> [What the exercise asks]: Among the entries below, find the lines that hold the word "said" and report them.

- - - - - - -

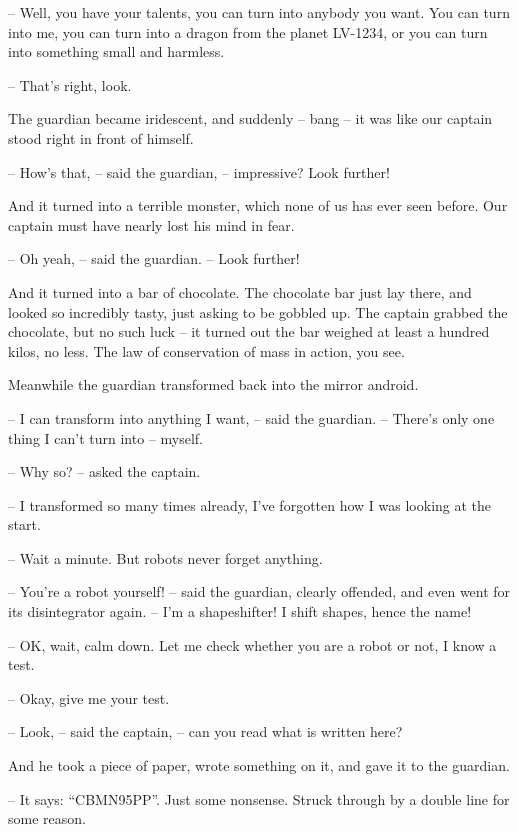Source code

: \documentclass[ebook,oneside,final,openright]{memoir}
\begin{document}
– Well, you have your talents, you can turn into anybody you want. You can turn into me, you can turn into a dragon from the planet LV-1234, or you can turn into something small and harmless.\par
– That’s right, look.\par
\par
The guardian became iridescent, and suddenly – bang – it was like our captain stood right in front of himself.\par
– How’s that, – said the guardian, – impressive? Look further!\par
And it turned into a terrible monster, which none of us has ever seen before. Our captain must have nearly lost his mind in fear.\par
– Oh yeah, – said the guardian. – Look further!\par
\par
And it turned into a bar of chocolate. The chocolate bar just lay there, and looked so incredibly tasty, just asking to be gobbled up. The captain grabbed the chocolate, but no such luck – it turned out the bar weighed at least a hundred kilos, no less. The law of conservation of mass in action, you see.\par
\par
Meanwhile the guardian transformed back into the mirror android.\par
– I can transform into anything I want, – said the guardian. – There’s only one thing I can’t turn into – myself.\par
– Why so? – asked the captain.\par
– I transformed so many times already, I’ve forgotten how I was looking at the start.\par
– Wait a minute. But robots never forget anything.\par
– You’re a robot yourself! – said the guardian, clearly offended, and even went for its disintegrator again. – I’m a shapeshifter! I shift shapes, hence the name!\par
– OK, wait, calm down. Let me check whether you are a robot or not, I know a test.\par
– Okay, give me your test.\par
– Look, – said the captain, – can you read what is written here?\par
And he took a piece of paper, wrote something on it, and gave it to the guardian.\par
– It says: “CBMN95PP”. Just some nonsense. Struck through by a double line for some reason.\par
\end{document}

- - - - - - -

> [Solution for this task]:
– How’s that, – said the guardian, – impressive? Look further!\par
– Oh yeah, – said the guardian. – Look further!\par
– I can transform into anything I want, – said the guardian. – There’s only one thing I can’t turn into – myself.\par
– You’re a robot yourself! – said the guardian, clearly offended, and even went for its disintegrator again. – I’m a shapeshifter! I shift shapes, hence the name!\par
– Look, – said the captain, – can you read what is written here?\par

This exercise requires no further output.